Witness testimony established that the side door was a building entrance and not a service door. Rose testified that he traveled throughout Co-op City at night and during the day and never had safety concerns. Riverbay also asserted that the statement in the decision that two-and-a-half years elapsed between Rose’s request and the accommodation was not supported in the record. Finally, Riverbay noted that the decision awarded compensatory damages exceeding what Rose had requested.

Riverbay requested, alternatively, that if the determination concerning use of the door were upheld, the penalties should be vacated as they constituted an abuse of discretion. Riverbay argued that the standard was whether the impact of the penalty was so severe that it was disproportionate to the misconduct or harm.
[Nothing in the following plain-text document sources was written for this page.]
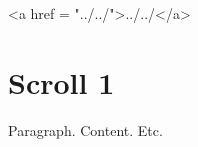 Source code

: \documentclass[11pt]{article}
\begin{document}
<a href = "../../">../../</a>


\section{
Scroll 1}



    Paragraph. Content. Etc.
\end{document}
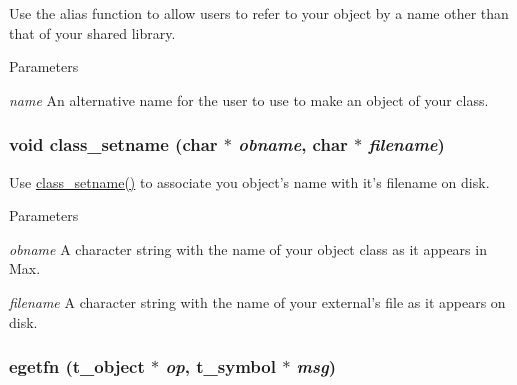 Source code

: Use the alias function to allow users to refer to your object by a name other than that of your shared library. 
\begin{DoxyParams}{Parameters}
\item[{\em name}]An alternative name for the user to use to make an object of your class. \end{DoxyParams}
\hypertarget{group__class__old_gafb05186b12fb0dceeb3185b2f59b6307}{
\subsubsection[{class\_\-setname}]{\setlength{\rightskip}{0pt plus 5cm}void class\_\-setname (char $\ast$ {\em obname}, \/  char $\ast$ {\em filename})}}
\label{group__class__old_gafb05186b12fb0dceeb3185b2f59b6307}


Use \hyperlink{group__class__old_gafb05186b12fb0dceeb3185b2f59b6307}{class\_\-setname()} to associate you object’s name with it’s filename on disk. 
\begin{DoxyParams}{Parameters}
\item[{\em obname}]A character string with the name of your object class as it appears in Max. \item[{\em filename}]A character string with the name of your external’s file as it appears on disk. \end{DoxyParams}
\hypertarget{group__class__old_ga96dfd8b6f4c7111c34f1c2103fbdcdf0}{
\subsubsection[{egetfn}]{ egetfn ({\bf t\_\-object} $\ast$ {\em op}, \/  {\bf t\_\-symbol} $\ast$ {\em msg})}}
\label{group__class__old_ga96dfd8b6f4c7111c34f1c2103fbdcdf0}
The commission asserted that Rose had been living at Co-op City for about 30 years and that in that time he always used the front entrance. The front door had floor-to-ceiling glass doors that allowed people to see into the vestibule. It had a push-button intercom system. The front-door vestibule was monitored by closed circuit television so that tenants could view the vestibule from their apartments.

The commission explained that its record showed that, for years, Rose had entered the building through the front door by waiting for someone to open the door and allow him access. When he arrived late at night, or outside of peak hours, he had to wait several minutes or even hours to gain access. In early 2008, Rose requested that an accommodation be made so that he could access the building through the front entrance. In May 2008, Rose contacted the commission. In June 2008, the commission con-tacted Riverbay, but Riverbay was contemplating a complex-wide reno-vation program, to be completed at some unspecified time.
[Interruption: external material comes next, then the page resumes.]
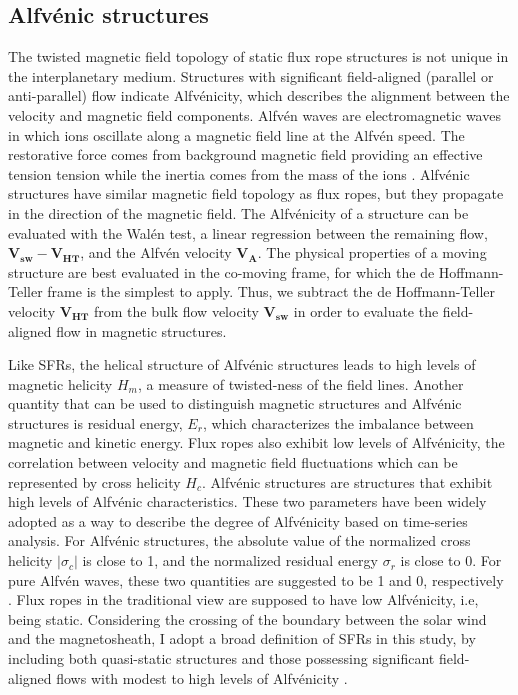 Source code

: \subsection{Alfv\'enic structures}
The twisted magnetic field topology of static flux rope structures is not unique in the interplanetary medium. Structures with significant field-aligned (parallel or anti-parallel) flow indicate Alfv\'enicity, which describes the alignment between the velocity and magnetic field components. Alfv\'en waves are electromagnetic waves in which ions oscillate along a magnetic field line at the Alfv\'en speed. The restorative force comes from background magnetic field providing an effective tension tension while the inertia comes from the mass of the ions \citep{Alfven:1942}. Alfv\'enic structures have similar magnetic field topology as flux ropes, but they propagate in the direction of the magnetic field. The Alfv\'enicity of a structure can be evaluated with the Wal\'en test, a linear regression between the remaining flow, $\mathbf{V_{sw}} - \mathbf{V_{HT}}$, and the Alfv\'en velocity $\mathbf{V_A}$. The physical properties of a moving structure are best evaluated in the co-moving frame, for which the de Hoffmann-Teller frame \citep{deHoffman-Teller:1950} is the simplest to apply. Thus, we subtract the de Hoffmann-Teller velocity $\mathbf{V_{HT}}$ from the bulk flow velocity $\mathbf{V_{sw}}$ in order to evaluate the field-aligned flow in magnetic structures.

Like SFRs, the helical structure of Alfv\'enic structures leads to high levels of magnetic helicity $H_m$\footnotemark{}, a measure of twisted-ness of the field lines. Another quantity that can be used to distinguish magnetic structures and Alfv\'enic structures is residual energy, $E_r$\footnotemark[\value{footnote}], which characterizes the imbalance between magnetic and kinetic energy. Flux ropes also exhibit low levels of Alfv\'enicity, the correlation between velocity and magnetic field fluctuations which can be represented by cross helicity $H_c$\footnotemark[\value{footnote}]. Alfv\'enic structures are structures that exhibit high levels of Alfv\'enic characteristics. These two parameters have been widely adopted as a way to describe the degree of Alfv\'enicity based on time-series analysis. For Alfv\'enic structures, the absolute value of the normalized cross helicity $|\sigma_c|$ is close to 1, and the normalized residual energy $\sigma_r$ is close to 0. For pure Alfv\'en waves, these two quantities are suggested to be 1 and 0, respectively \citep{Bruno:2013}. Flux ropes in the traditional view are supposed to have low Alfv\'enicity, i.e, being static. Considering the crossing of the boundary between the solar wind and the magnetosheath, I adopt a broad definition of SFRs in this study, by including both quasi-static structures and those possessing significant field-aligned flows with modest to high levels of Alfv\'enicity \citep{Chen:2022}.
That year, Riverbay engaged an architect to review the issue. The architect presented two options in July 2008. One required replacement of the front door with a handicap-use door that would cost roughly $20,000. The architect also considered installing automatic door-openers on the existing doors for about $16,000. The architect did not testify that the doors could not be installed from an architectural point of view. Indeed, he testified that the work could have been performed properly.

In September 2008, Riverbay sug-gested to the commission that Rose have access through the side entrance. Rose refused and stated that he did not feel safe at the side entrance and that it made him feel “like a second-class citizen.”
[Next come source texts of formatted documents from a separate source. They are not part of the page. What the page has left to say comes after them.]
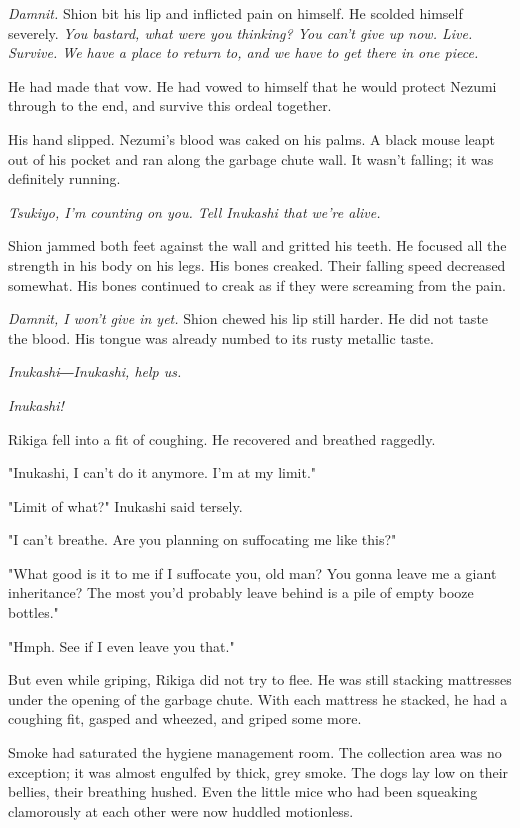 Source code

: \emph{Damnit.} Shion bit his lip and inflicted pain on himself. He scolded
himself severely. \emph{You bastard, what were you thinking? You can't give up
now. Live. Survive. We have a place to return to, and we have to get
there in one piece.}

He had made that vow. He had vowed to himself that he would protect
Nezumi through to the end, and survive this ordeal together.

His hand slipped. Nezumi's blood was caked on his palms. A black mouse
leapt out of his pocket and ran along the garbage chute wall. It wasn't
falling; it was definitely running.

\emph{Tsukiyo, I'm counting on you. Tell Inukashi that we're alive.}

Shion jammed both feet against the wall and gritted his teeth. He
focused all the strength in his body on his legs. His bones creaked.
Their falling speed decreased somewhat. His bones continued to creak as
if they were screaming from the pain.

\emph{Damnit, I won't give in yet.} Shion chewed his lip still harder. He did
not taste the blood. His tongue was already numbed to its rusty metallic
taste.

\emph{Inukashi―Inukashi, help us.}

\emph{Inukashi!}

\myspace

Rikiga fell into a fit of coughing. He recovered and breathed raggedly.

"Inukashi, I can't do it anymore. I'm at my limit."

"Limit of what?" Inukashi said tersely.

"I can't breathe. Are you planning on suffocating me like this?"

"What good is it to me if I suffocate you, old man? You gonna leave me a
giant inheritance? The most you'd probably leave behind is a pile of
empty booze bottles."

"Hmph. See if I even leave you that."

But even while griping, Rikiga did not try to flee. He was still
stacking mattresses under the opening of the garbage chute. With each
mattress he stacked, he had a coughing fit, gasped and wheezed, and
griped some more.

Smoke had saturated the hygiene management room. The collection area was
no exception; it was almost engulfed by thick, grey smoke. The dogs lay
low on their bellies, their breathing hushed. Even the little mice who
had been squeaking clamorously at each other were now huddled
motionless.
The commission claimed that no independent access had been provided to Rose between 2008 and February/March 2010, when Riverbay installed an automatic door-opener on the side door. Rose complained that the side door was “isolated,” as it was 30 to 50 feet from the main entrance, with less foot traffic. It was a metal door with a small window, and Rose could not reach up to see through it. Rose also said he could not be seen at the side door by the security guards at the main entrance. There was no intercom or video system at the side door. Video surveillance that monitored the side entrance did not capture the side hallway.

The commission explained that these were the reasons it disagreed with the findings of the administrative law judge and determined that entering through the side door was significantly different from being able to enter through the front door. Accordingly, it found that the side entrance afforded “unequal and segregated access” to the building. The commission argued that its ruling was consistent with case law.

The court explained its role in reviewing a decision of the commission or any other administrative body: the court was required to determine whether the holding was “rational, arbitrary and capricious, or an abuse of discretion.” The standard was whether the admin-istrative determination was supported by a rational basis. If the court were to find that a rational basis existed, it did not have the right to substitute its judgment for that of the commission.

Further, the court explained that an administrative agency’s construction and interpretation of its own regu-lations and the statute under which it functioned were entitled to “great deference.” In proceedings such as this (brought under Article 78 of the Civil Practice Law and Rules of New York), the courts do not have the right to review facts other than to determine if there was substantial evidence in the record to support the finding. The courts could not interfere with the administrative agency’s decision unless there was no rational basis for the decision or the decision was arbitrary and capricious. Specifically, the court explained, a decision of an administrative agency that did not follow its own precedent would be considered arbitrary and capricious, unless the agency explained why the determinations were different.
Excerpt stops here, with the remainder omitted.